Di sak na pou di

Lettre ouverte du SAIPER à Najat Vallaud Belkacem

Témoignages.re / 8 juin 2015

À l’occasion de votre venue dans notre académie, nous souhaitons vous faire part de nos préoccupations concernant les établissements scolaires et la situation des personnels du premier degré.

De trop nombreux collègues sont agressés verbalement, voire physiquement par des parents d’élèves ; certains sont diffamés publiquement sur une radio locale de grande audience ; des directeurs et directrices sont menacés et vivent dans une contrainte perpétuelle. Tous ces faits sont dénoncés auprès de la préfecture ou auprès du recteur sans que la situation ne s’améliore, les parents restent impunis et continuent d’agir tandis que les personnels sont méprisés et leur souffrance non prise en compte.
Dans d’autres circonscriptions, le poids de la hiérarchie s’exerce de manière tyrannique et au détriment de la bonne marche du service, conduisant une intersyndicale de l’éducation à organiser une journée de grève pour faire entendre le malaise dans lequel les personnels travaillent. Malgré les menaces de représailles, nous soutiendrons toutes les demandes légitimes dans cette circonscription. La législation et le respect doivent s’exercer même à Saint-Pierre 2.
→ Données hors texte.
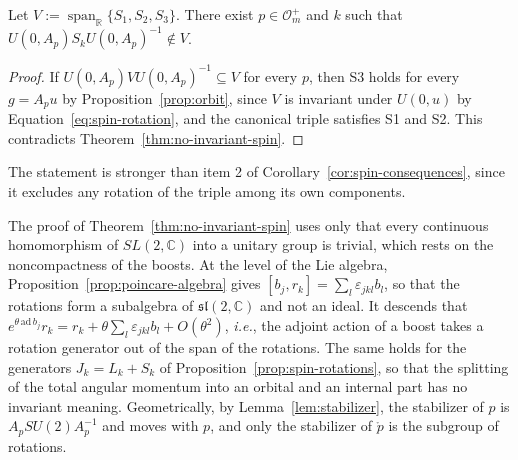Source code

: \begin{corollary}\label{cor:spin-span}
	Let $V:=\operatorname{span}_{\mathbb{R}}\{S_1,S_2,S_3\}$. There exist $p\in\mathcal{O}_m^+$ and $k$ such that $U(0,A_p)S_kU(0,A_p)^{-1}\notin V$.
\end{corollary}

\begin{proof}
	If $U(0,A_p)VU(0,A_p)^{-1}\subseteq V$ for every $p$, then S3 holds for every $g=A_pu$ by Proposition~\ref{prop:orbit}, since $V$ is invariant under $U(0,u)$ by Equation~\eqref{eq:spin-rotation}, and the canonical triple satisfies S1 and S2. This contradicts Theorem~\ref{thm:no-invariant-spin}.
\end{proof}

\noindent The statement is stronger than item 2 of Corollary~\ref{cor:spin-consequences}, since it excludes any rotation of the triple among its own components.

\begin{remark}\label{rem:spin-lie-algebra}
	The proof of Theorem~\ref{thm:no-invariant-spin} uses only that every continuous homomorphism of $SL(2,\mathbb{C})$ into a unitary group is trivial, which rests on the noncompactness of the boosts. At the level of the Lie algebra, Proposition~\ref{prop:poincare-algebra} gives $[b_j,r_k]=\sum_l\varepsilon_{jkl}b_l$, so that the rotations form a subalgebra of $\mathfrak{sl}(2,\mathbb{C})$ and not an ideal. It descends that $e^{\theta\,\mathrm{ad}\,b_j}r_k=r_k+\theta\sum_l\varepsilon_{jkl}b_l+O(\theta^2)$, \textit{i.e.}, the adjoint action of a boost takes a rotation generator out of the span of the rotations. The same holds for the generators $J_k=L_k+S_k$ of Proposition~\ref{prop:spin-rotations}, so that the splitting of the total angular momentum into an orbital and an internal part has no invariant meaning. Geometrically, by Lemma~\ref{lem:stabilizer}, the stabilizer of $p$ is $A_pSU(2)A_p^{-1}$ and moves with $p$, and only the stabilizer of $\mathring{p}$ is the subgroup of rotations.
\end{remark}

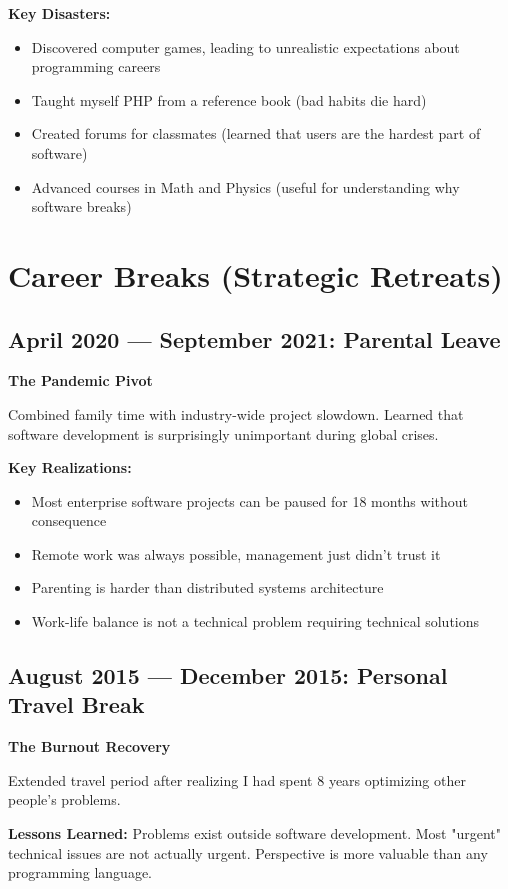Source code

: \documentclass[10pt,a4paper]{article}
\begin{document}
\textbf{Key Disasters:}
\begin{itemize}[leftmargin=*,itemsep=1pt]
    \item Discovered computer games, leading to unrealistic expectations about programming careers
    \item Taught myself PHP from a reference book (bad habits die hard)
    \item Created forums for classmates (learned that users are the hardest part of software)
    \item Advanced courses in Math and Physics (useful for understanding why software breaks)
\end{itemize}

\section{Career Breaks (Strategic Retreats)}

\subsection{April 2020 — September 2021: Parental Leave}
\textbf{The Pandemic Pivot}

Combined family time with industry-wide project slowdown. Learned that software development is surprisingly unimportant during global crises.

\textbf{Key Realizations:}
\begin{itemize}[leftmargin=*,itemsep=1pt]
    \item Most enterprise software projects can be paused for 18 months without consequence
    \item Remote work was always possible, management just didn't trust it
    \item Parenting is harder than distributed systems architecture
    \item Work-life balance is not a technical problem requiring technical solutions
\end{itemize}

\subsection{August 2015 — December 2015: Personal Travel Break}
\textbf{The Burnout Recovery}

Extended travel period after realizing I had spent 8 years optimizing other people's problems.

\textbf{Lessons Learned:} Problems exist outside software development. Most "urgent" technical issues are not actually urgent. Perspective is more valuable than any programming language.
\end{document}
La vétusté de beaucoup d’établissements scolaires ne permet plus d’accueillir les élèves dans des conditions de sécurité minimales et certaines classes sont donc déplacées vers d’autres groupes scolaires. Cette situation génère des difficultés pour mener à bien des projets, accroit le nombre d’enfants dans certaines écoles, des problèmes matériels de transport, d’accueil... Dans d’autres écoles, la question de présence d’amiante montre les limites de la territorialisation du service public d’éducation dans la gestion du bâti scolaire et des Risques Psycho-Sociaux résultants de travaux et documents obligatoires non conformes au détriment de la santé des agents et des élèves.
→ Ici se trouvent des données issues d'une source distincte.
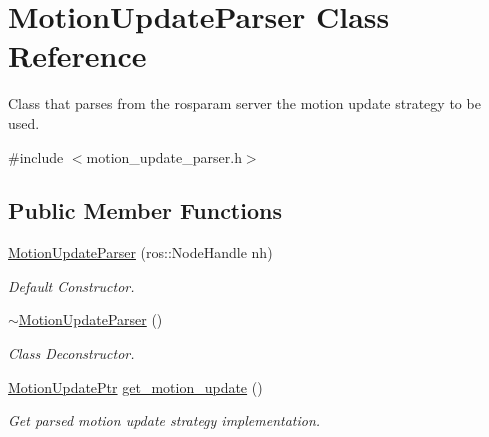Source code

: \hypertarget{classMotionUpdateParser}{\section{Motion\-Update\-Parser Class Reference}
\label{classMotionUpdateParser}
}


Class that parses from the rosparam server the motion update strategy to be used.  




{\ttfamily \#include $<$motion\-\_\-update\-\_\-parser.\-h$>$}

\subsection*{Public Member Functions}
\begin{DoxyCompactItemize}
\item 
\hypertarget{classMotionUpdateParser_a497ae86be65c8c0e74fc1c7a6aa2f307}{\hyperlink{classMotionUpdateParser_a497ae86be65c8c0e74fc1c7a6aa2f307}{Motion\-Update\-Parser} (ros\-::\-Node\-Handle nh)}\label{classMotionUpdateParser_a497ae86be65c8c0e74fc1c7a6aa2f307}

\begin{DoxyCompactList}\small\item\em Default Constructor. \end{DoxyCompactList}\item 
\hypertarget{classMotionUpdateParser_a55e34b2f151f2d26565a36a7e8c216f7}{\hyperlink{classMotionUpdateParser_a55e34b2f151f2d26565a36a7e8c216f7}{$\sim$\-Motion\-Update\-Parser} ()}\label{classMotionUpdateParser_a55e34b2f151f2d26565a36a7e8c216f7}

\begin{DoxyCompactList}\small\item\em Class Deconstructor. \end{DoxyCompactList}\item 
\hypertarget{classMotionUpdateParser_a6cbea57e2617ccfaf523f3c04fbf7cf0}{\hyperlink{motion__update_8h_aec1cf0d54c70c4dacac639ab488bf948}{Motion\-Update\-Ptr} \hyperlink{classMotionUpdateParser_a6cbea57e2617ccfaf523f3c04fbf7cf0}{get\-\_\-motion\-\_\-update} ()}\label{classMotionUpdateParser_a6cbea57e2617ccfaf523f3c04fbf7cf0}

\begin{DoxyCompactList}\small\item\em Get parsed motion update strategy implementation. \end{DoxyCompactList}\end{DoxyCompactItemize}


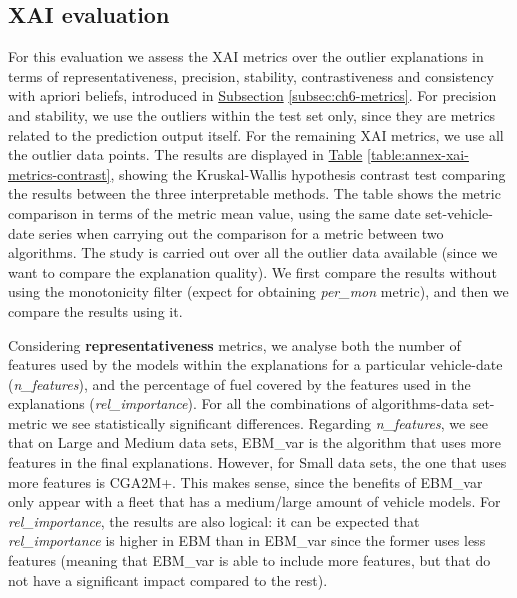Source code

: \subsection{XAI evaluation}\label{subsec:ch6-eval-xai}
For this evaluation we assess the XAI metrics over the outlier explanations in terms of representativeness, precision, stability, contrastiveness and consistency with apriori beliefs, introduced in \hyperref[subsec:ch6-metrics]{Subsection} \ref{subsec:ch6-metrics}. For precision and stability, we use the outliers within the test set only, since they are metrics related to the prediction output itself. For the remaining XAI metrics, we use all the outlier data points.
The results are displayed in \hyperref[table:annex-xai-metrics-contrast]{Table} \ref{table:annex-xai-metrics-contrast}, showing the Kruskal-Wallis hypothesis contrast test \parencite{kruskal1952use} comparing the results between the three interpretable methods. The table shows the metric comparison in terms of the metric mean value, using the same date set-vehicle-date series when carrying out the comparison for a metric between two algorithms. The study is carried out over all the outlier data available (since we want to compare the explanation quality). We first compare the results without using the monotonicity filter (expect for obtaining \textit{per\_mon} metric), and then we compare the results using it.

Considering \textbf{representativeness} metrics, we analyse both the number of features used by the models within the explanations for a particular vehicle-date (\textit{n\_features}), and the percentage of fuel covered by the features used in the explanations (\textit{rel\_importance}). For all the combinations of algorithms-data set-metric we see statistically significant differences. Regarding \textit{n\_features}, we see that on Large and Medium data sets, EBM\_var is the algorithm that uses more features in the final explanations. However, for Small data sets, the one that uses more features is CGA2M+. This makes sense, since the benefits of EBM\_var only appear with a fleet that has a medium/large amount of vehicle models. For \textit{rel\_importance}, the results are also logical: it can be expected that \textit{rel\_importance} is higher in EBM than in EBM\_var since the former uses less features (meaning that EBM\_var is able to include more features, but that do not have a significant impact compared to the rest). 

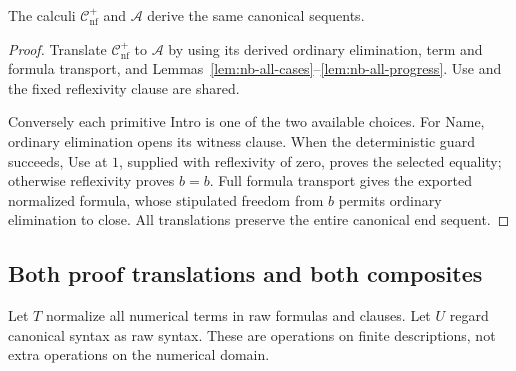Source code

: \begin{proposition}
\label{prop:nb-canonical-choice}
The calculi $\mathcal C_{\mathrm{nf}}^+$ and $\mathcal A$ derive the
same canonical sequents.
\end{proposition}
\begin{proof}
Translate $\mathcal C_{\mathrm{nf}}^+$ to $\mathcal A$ by using its
derived ordinary elimination, term and formula transport, and
Lemmas~\ref{lem:nb-all-cases}--\ref{lem:nb-all-progress}. Use and the
fixed reflexivity clause are shared.

Conversely each primitive Intro is one of the two available choices.
For Name, ordinary elimination opens its witness clause. When the
deterministic guard succeeds, Use at $1$, supplied with reflexivity
of zero, proves the selected equality; otherwise reflexivity proves
$b=b$. Full formula transport gives the exported normalized formula,
whose stipulated freedom from $b$ permits ordinary elimination to
close. All translations preserve the entire canonical end sequent.
\end{proof}

\subsection{Both proof translations and both composites}

Let $T$ normalize all numerical terms in raw formulas and clauses.
Let $U$ regard canonical syntax as raw syntax. These are operations on
finite descriptions, not extra operations on the numerical domain.

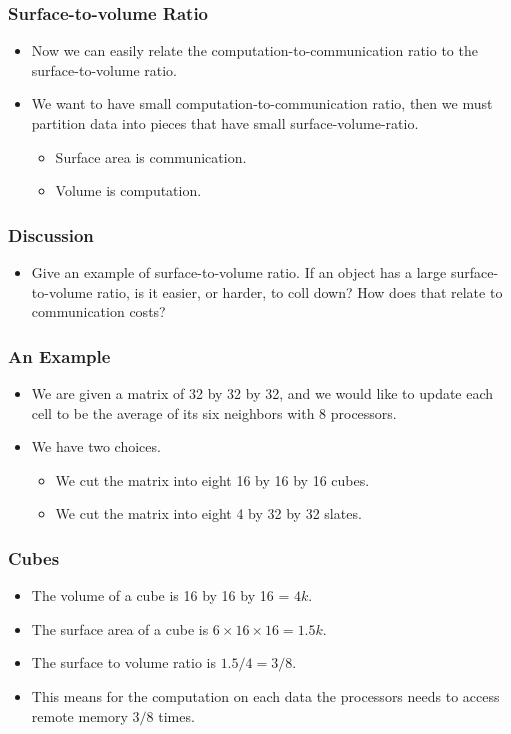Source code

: \documentclass{beamer}
\begin{document}
\begin{CJK}{UTF8}{bsmi}
\begin{frame}
\frametitle{Surface-to-volume Ratio}
\begin{itemize}
\item Now we can easily relate the computation-to-communication ratio
  to the surface-to-volume ratio.
\item We want to have small computation-to-communication ratio, then
  we must partition data into pieces that have small
  surface-volume-ratio.
\begin{itemize}
\item Surface area is communication.
\item Volume is computation.
\end{itemize}
\end{itemize}
\end{frame}

\begin{frame}
\frametitle{Discussion}
\begin{itemize}
\item Give an example of surface-to-volume ratio.  If an object has a
  large surface-to-volume ratio, is it easier, or harder, to coll
  down?  How does that relate to communication costs?
\end{itemize}
\end{frame}

\begin{frame}
\frametitle{An Example}
\begin{itemize}
\item We are given a matrix of 32 by 32 by 32, and we would like to
  update each cell to be the average of its six neighbors with 8
  processors.
\item We have two choices.
\begin{itemize}
\item We cut the matrix into eight 16 by 16 by 16 cubes.
\item We cut the matrix into eight 4 by 32 by 32 slates.
\end{itemize}
\end{itemize}
\end{frame}

\begin{frame}
\frametitle{Cubes}
\begin{itemize}
\item The volume of a cube is 16 by 16 by 16 = $4k$.
\item The surface area of a cube is $6 \times 16 \times 16 = 1.5k$.
\item The surface to volume ratio is $1.5/4 = 3/8$.
\item This means for the computation on each data the processors needs
  to access remote memory $3/8$ times.
\end{itemize}
\end{frame}


\end{CJK}
\end{document}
Dans ce contexte, nous ne comprenons pas la décision prise par le Comité technique académique de la Réunion qui a eu lieu en deuxième instance le lundi 13 avril 2015 (en première instance la partie syndicale a opté pour un vote défavorable unanime) de fermer 34 classes sur l’académie.

Au regard de la situation sociale, 40% de chômeurs, des difficultés scolaires avérées (les dernières évaluations plaçaient le département dans les dernières positions, la dernière enquête montrait un décrochage très net des résultats entre les DOM et la métropole), la question de la langue créole, le faible nombre de classes pour les moins de trois ans, nous ne pouvons accepter cette décision qui va accroître encore plus les inégalités avec d’autres départements.
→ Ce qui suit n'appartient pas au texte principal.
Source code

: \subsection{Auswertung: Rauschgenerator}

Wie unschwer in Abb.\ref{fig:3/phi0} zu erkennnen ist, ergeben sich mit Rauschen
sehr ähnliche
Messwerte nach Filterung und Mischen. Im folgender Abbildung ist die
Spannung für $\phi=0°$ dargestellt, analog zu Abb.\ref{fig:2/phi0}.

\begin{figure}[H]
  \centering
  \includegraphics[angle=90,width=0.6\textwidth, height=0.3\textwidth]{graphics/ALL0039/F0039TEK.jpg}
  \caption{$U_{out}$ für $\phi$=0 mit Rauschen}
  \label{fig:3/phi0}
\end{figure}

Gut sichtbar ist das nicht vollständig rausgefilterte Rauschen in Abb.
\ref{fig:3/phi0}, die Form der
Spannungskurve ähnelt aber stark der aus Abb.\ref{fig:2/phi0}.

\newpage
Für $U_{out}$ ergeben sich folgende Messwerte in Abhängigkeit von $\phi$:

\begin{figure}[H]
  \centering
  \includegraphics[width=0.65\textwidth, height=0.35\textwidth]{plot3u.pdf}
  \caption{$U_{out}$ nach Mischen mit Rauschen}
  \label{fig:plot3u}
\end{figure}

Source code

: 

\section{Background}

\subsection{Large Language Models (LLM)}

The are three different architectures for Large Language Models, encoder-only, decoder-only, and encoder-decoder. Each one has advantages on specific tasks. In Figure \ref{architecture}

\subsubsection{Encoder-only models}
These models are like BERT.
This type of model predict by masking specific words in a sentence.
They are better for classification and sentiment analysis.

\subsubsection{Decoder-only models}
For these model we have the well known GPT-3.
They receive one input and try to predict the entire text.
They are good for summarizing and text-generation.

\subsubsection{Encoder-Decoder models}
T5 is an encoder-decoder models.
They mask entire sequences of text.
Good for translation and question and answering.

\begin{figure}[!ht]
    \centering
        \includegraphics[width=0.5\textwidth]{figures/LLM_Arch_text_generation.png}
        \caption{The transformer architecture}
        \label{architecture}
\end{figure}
La loi de la refondation place pourtant en exergue cette volonté d’équité.
Enseigner dans ces conditions avec des effectifs élevés nous apparait peu compatible avec une quelconque égalité des chances. La question des décharges de direction est également cruciale. La fermeture de 34 classes entraîne la perte de décharge de service pour 22 directeurs(trices). Alors que le gouvernement engage une réflexion sur la question de la direction d’école, nous ne comprenons pas que dans le même temps se complique la tâche pour certains même et y compris dans les zones classées REP+. Accroître le temps d’enseignement pour ces personnels est préjudiciable à la bonne marche des établissements concernés.

Pour toutes ces raisons, nous souhaitons que la situation de l’Académie de la Réunion soit réexaminée pour la rentrée d’août 2015. Un véritable plan de rattrapage est nécessaire pour l’Académie de la Réunion et nous sommes persuadés que vous tiendrez compte de l’ensemble de nos revendications.